The cube consists of six sides. Each side contains nine cubies. The nine cubies on each side have plastic discs of one color. The colors are blue, green, yellow, red, orange, and white. In 1982 a batch of the colored discs attached to the cube was found to contain unhealthily high levels of lead, especially the yellow. The internal mechanism allows the cubies to interlock with those directly adjacent to them and at the same time move in different directions.
The Rubik’s Cube won Toy of the Year in 1980 and 1981.
The Cube Craze reached its zenith in the early 1980s. Only a few toys have the honor of being named Toy of the Year more than once especially individual toys like the Rubik’s Cube. More than 350 million cubes have been sold worldwide making it the best-selling individual toy of all time. There was an upsurge in its popularity in 2006 after Will Smith’s hit movie, The Pursuit of Happyness as it gained popularity with a whole new generation of puzzlers.
On 5 June 1982, the first championships took place in Budapest (birthplace of the cube). There were 19 competitors. Minh Thai (a US competitor) won the competition solving the cube in 22.95 seconds. There is a competition every two years. In 2017 Paris hosted it and American Max Park won with a solve time of 6.85 seconds. Despite this impressive winning time, the world record solve time is 4.69 seconds. The record holder is American Patrick Ponce who set it on 2 September 2017.
The name for those obsessed with solving the cube – Cubaholics.

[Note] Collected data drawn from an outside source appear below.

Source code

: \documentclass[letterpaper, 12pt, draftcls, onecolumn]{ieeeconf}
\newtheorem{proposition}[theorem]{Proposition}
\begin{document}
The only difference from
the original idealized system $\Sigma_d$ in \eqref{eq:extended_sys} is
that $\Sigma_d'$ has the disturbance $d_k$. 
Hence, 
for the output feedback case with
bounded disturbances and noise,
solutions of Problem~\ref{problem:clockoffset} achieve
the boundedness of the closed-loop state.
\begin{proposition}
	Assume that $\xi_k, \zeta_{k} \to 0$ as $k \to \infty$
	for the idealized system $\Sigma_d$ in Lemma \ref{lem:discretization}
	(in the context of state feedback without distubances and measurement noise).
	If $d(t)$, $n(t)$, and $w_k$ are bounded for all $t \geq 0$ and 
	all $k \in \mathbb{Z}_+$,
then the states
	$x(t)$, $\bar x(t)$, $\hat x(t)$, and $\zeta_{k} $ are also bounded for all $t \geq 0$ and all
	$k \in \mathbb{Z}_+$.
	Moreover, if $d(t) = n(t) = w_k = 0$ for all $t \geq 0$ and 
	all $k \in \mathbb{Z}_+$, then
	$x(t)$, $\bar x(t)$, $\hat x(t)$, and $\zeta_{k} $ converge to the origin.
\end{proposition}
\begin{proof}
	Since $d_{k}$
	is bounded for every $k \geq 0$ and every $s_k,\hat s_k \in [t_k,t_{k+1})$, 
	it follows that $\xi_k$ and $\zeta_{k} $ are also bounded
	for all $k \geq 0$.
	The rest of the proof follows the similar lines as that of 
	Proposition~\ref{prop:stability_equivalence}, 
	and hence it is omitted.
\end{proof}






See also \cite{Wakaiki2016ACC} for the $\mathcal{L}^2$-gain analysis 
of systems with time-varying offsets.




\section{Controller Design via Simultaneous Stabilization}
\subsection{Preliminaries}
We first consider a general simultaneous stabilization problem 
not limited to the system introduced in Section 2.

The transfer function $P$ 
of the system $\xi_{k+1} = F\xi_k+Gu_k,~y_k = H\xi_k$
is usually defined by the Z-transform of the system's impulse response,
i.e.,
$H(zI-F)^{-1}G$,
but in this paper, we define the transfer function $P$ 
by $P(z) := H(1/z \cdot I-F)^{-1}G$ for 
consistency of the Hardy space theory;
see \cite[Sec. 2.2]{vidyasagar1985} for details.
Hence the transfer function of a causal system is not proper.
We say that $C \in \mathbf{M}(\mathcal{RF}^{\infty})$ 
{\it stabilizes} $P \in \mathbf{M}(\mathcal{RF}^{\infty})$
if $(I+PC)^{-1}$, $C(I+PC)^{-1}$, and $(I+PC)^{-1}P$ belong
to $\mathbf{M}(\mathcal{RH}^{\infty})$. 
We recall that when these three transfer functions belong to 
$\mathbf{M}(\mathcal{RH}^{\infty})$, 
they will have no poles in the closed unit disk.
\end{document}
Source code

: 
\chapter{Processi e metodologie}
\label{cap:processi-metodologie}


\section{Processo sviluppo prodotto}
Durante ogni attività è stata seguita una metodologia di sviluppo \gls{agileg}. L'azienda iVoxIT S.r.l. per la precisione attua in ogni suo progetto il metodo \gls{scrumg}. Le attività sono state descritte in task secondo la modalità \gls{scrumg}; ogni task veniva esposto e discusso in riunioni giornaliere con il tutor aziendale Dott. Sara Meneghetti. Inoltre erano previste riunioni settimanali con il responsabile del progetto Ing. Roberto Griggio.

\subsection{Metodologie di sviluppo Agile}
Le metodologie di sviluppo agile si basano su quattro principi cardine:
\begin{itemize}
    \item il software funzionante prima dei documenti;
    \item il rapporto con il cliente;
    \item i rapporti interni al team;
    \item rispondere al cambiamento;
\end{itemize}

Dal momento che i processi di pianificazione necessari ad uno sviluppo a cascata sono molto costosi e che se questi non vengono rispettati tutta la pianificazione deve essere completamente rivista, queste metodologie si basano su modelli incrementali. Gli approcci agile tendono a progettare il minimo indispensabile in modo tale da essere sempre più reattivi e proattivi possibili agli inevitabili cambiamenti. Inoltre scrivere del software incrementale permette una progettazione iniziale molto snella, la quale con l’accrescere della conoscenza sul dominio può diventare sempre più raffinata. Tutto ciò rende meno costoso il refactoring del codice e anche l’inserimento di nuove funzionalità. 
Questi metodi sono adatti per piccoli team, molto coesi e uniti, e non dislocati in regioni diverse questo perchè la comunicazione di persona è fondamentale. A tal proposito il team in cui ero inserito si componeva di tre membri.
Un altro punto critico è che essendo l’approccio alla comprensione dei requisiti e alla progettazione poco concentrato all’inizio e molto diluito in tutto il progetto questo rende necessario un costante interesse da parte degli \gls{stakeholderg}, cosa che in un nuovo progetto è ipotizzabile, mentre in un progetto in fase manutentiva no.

It is amusing to listen to today’s parents complaining about their offspring’s obsession with games their phones when they too were addicted to the Rubik’s Cube themselves as youngsters. Cubaholism is an addictive compulsion to keep on trying to solve the cube. Many people can spend hours with the cube trying to solve it. They are unable to put it down because they believe that within the next few moves they’ll have solved it. The Cubaholic phenomenon formed the basis for an intriguing television documentary.
Speed cubing is an actual thing!
Speed cubing is a ‘sport’ where people try to solve the Rubik’s cube as quickly as possible. Many speed cubers add in challenges to spice the game up. For instance, some speed cubers use only their feet to solve the cube. There are speed cubers who solve the cube underwater or during a freefall after jumping from a plane! Another inventive speed cuber solves the cube while performing one-handed push-ups. Yet another does it blindfolded. Participants seek style points in addition to speed skills.
Statistically, less than 5.8% of the world’s total population can solve the cube.
Amongst this small number of people is a Chinese toddler seen solving the cube in under two minutes on a Youtube video. A 13-year-old boy wrote a bestselling book outlining strategies for solving the cube. The 1981 book, You Can Do The Cube written by Patrick Bossert, sold over 1.5 million copies. This shows just how desperate people were to be able to solve the cube and claim the honor of being one of the select few who could do it.
The Rubik’s cube inspired Rubik’s Cubism.
Cubist art was a well-established art technique before the Rubik’s Cube’s entry to the market. However, the cube allowed for a new branch of Cubism. It involved using solved Rubik’s Cubes to create mosaic artworks. Josh Chalom used 4000 cubes in 2009 to recreate Leonardo Da Vinci’s The Last Supper. He used 9000 cubes to recreate Michaelangelo’s Hand of God. Given the expense of the Rubik’s Cube, Chalom used counterfeit cubes purchased for a dollar each to create his masterpieces.
There are over 43 quintillion possible permutations on a Rubik’s cube.
In fact, the exact number is 43,252,003,274,489,856,000 possible configurations. It would take one 1.4 trillion years to go through all the permutations if you turned the cube every second. That’s as close to infinite as you can get. The huge number of permutations is what makes the Rubik’s Cube one of the most challenging and frustrating puzzles around. But it is also what makes the cube so highly addictive and entertaining more than 40 years on, paving the way for a whole new generation of Cubaholics!